• **INFORMATION**:
* * * *
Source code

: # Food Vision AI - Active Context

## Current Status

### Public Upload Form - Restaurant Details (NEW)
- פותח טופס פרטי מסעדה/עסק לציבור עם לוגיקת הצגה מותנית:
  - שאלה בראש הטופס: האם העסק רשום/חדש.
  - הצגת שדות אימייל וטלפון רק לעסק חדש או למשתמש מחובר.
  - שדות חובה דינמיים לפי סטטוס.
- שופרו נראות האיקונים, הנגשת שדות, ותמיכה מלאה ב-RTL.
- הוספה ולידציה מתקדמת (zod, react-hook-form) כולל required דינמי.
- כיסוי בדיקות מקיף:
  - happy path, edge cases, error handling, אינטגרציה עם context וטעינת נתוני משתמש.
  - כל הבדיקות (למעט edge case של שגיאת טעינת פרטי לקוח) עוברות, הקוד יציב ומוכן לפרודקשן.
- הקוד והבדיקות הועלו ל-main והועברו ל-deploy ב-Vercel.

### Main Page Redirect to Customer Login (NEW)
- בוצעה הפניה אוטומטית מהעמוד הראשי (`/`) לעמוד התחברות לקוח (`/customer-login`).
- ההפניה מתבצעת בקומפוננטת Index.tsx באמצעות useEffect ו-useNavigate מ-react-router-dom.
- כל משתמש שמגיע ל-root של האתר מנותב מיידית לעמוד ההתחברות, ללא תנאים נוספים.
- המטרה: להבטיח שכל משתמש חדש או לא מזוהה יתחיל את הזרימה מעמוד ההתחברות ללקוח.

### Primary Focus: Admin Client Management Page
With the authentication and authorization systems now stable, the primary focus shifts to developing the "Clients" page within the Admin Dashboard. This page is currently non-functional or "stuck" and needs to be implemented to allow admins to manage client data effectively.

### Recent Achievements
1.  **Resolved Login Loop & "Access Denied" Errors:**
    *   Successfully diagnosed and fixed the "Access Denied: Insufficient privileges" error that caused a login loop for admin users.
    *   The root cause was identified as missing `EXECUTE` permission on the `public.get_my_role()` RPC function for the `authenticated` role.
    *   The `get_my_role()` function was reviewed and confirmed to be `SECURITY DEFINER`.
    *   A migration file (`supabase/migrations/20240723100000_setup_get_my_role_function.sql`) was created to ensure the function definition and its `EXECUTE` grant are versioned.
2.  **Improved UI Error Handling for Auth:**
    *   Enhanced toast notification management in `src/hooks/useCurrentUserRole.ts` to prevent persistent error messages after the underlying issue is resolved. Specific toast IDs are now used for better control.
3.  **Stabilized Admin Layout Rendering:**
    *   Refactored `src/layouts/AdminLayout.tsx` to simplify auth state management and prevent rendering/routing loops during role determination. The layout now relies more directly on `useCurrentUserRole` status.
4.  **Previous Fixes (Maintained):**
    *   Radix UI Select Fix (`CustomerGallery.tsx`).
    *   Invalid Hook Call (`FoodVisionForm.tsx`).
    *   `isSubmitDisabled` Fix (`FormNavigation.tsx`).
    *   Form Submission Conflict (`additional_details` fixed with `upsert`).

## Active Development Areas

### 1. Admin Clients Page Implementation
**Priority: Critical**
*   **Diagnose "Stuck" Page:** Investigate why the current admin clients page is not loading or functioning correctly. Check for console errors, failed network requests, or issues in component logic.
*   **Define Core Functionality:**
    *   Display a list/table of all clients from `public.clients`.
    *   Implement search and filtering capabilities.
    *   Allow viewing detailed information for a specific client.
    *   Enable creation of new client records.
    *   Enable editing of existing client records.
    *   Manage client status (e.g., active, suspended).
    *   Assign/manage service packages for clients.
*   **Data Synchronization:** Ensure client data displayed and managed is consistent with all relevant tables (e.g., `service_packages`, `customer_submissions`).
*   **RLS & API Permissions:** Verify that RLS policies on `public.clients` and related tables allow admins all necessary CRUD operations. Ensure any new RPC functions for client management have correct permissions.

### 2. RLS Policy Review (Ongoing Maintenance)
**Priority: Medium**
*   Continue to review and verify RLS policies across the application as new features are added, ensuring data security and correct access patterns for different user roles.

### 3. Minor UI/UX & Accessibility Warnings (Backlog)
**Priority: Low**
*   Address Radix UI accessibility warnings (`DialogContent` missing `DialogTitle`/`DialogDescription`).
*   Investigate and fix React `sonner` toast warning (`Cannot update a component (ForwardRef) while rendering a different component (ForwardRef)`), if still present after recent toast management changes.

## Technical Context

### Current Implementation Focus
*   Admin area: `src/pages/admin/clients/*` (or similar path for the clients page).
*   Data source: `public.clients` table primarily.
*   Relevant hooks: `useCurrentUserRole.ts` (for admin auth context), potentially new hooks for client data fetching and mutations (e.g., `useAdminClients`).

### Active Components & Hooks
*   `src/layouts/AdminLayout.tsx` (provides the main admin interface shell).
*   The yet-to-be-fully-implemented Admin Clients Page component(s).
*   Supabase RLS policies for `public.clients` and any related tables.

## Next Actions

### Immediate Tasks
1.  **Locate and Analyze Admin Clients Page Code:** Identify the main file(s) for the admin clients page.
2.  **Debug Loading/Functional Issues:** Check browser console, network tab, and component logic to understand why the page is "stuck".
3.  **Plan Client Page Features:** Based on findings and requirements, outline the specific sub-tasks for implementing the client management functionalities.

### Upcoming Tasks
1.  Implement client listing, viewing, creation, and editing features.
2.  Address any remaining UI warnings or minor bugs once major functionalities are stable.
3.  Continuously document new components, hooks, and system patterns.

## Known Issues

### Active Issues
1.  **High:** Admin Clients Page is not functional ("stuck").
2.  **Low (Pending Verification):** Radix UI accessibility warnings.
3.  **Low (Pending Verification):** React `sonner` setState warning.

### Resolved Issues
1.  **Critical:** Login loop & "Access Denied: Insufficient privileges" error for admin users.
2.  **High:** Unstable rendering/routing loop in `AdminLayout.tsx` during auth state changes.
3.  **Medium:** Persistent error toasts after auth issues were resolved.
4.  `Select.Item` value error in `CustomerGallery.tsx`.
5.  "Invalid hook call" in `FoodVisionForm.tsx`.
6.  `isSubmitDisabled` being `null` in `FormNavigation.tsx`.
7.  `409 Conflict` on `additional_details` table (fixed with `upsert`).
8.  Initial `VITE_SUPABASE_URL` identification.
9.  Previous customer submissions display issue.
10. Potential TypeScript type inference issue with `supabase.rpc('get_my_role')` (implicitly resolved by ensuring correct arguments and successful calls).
* * * *
• **HOW TO COMPLETE THIS TASK**: Referring to the material above, set down exactly the lines between the line with "to simplify auth" and the line with "### Current Implementation Focus", inclusive, and no other lines.

• **YOUR SOLUTION**:
    *   Refactored `src/layouts/AdminLayout.tsx` to simplify auth state management and prevent rendering/routing loops during role determination. The layout now relies more directly on `useCurrentUserRole` status.
4.  **Previous Fixes (Maintained):**
    *   Radix UI Select Fix (`CustomerGallery.tsx`).
    *   Invalid Hook Call (`FoodVisionForm.tsx`).
    *   `isSubmitDisabled` Fix (`FormNavigation.tsx`).
    *   Form Submission Conflict (`additional_details` fixed with `upsert`).

## Active Development Areas

### 1. Admin Clients Page Implementation
**Priority: Critical**
*   **Diagnose "Stuck" Page:** Investigate why the current admin clients page is not loading or functioning correctly. Check for console errors, failed network requests, or issues in component logic.
*   **Define Core Functionality:**
    *   Display a list/table of all clients from `public.clients`.
    *   Implement search and filtering capabilities.
    *   Allow viewing detailed information for a specific client.
    *   Enable creation of new client records.
    *   Enable editing of existing client records.
    *   Manage client status (e.g., active, suspended).
    *   Assign/manage service packages for clients.
*   **Data Synchronization:** Ensure client data displayed and managed is consistent with all relevant tables (e.g., `service_packages`, `customer_submissions`).
*   **RLS & API Permissions:** Verify that RLS policies on `public.clients` and related tables allow admins all necessary CRUD operations. Ensure any new RPC functions for client management have correct permissions.

### 2. RLS Policy Review (Ongoing Maintenance)
**Priority: Medium**
*   Continue to review and verify RLS policies across the application as new features are added, ensuring data security and correct access patterns for different user roles.

### 3. Minor UI/UX & Accessibility Warnings (Backlog)
**Priority: Low**
*   Address Radix UI accessibility warnings (`DialogContent` missing `DialogTitle`/`DialogDescription`).
*   Investigate and fix React `sonner` toast warning (`Cannot update a component (ForwardRef) while rendering a different component (ForwardRef)`), if still present after recent toast management changes.

## Technical Context

### Current Implementation Focus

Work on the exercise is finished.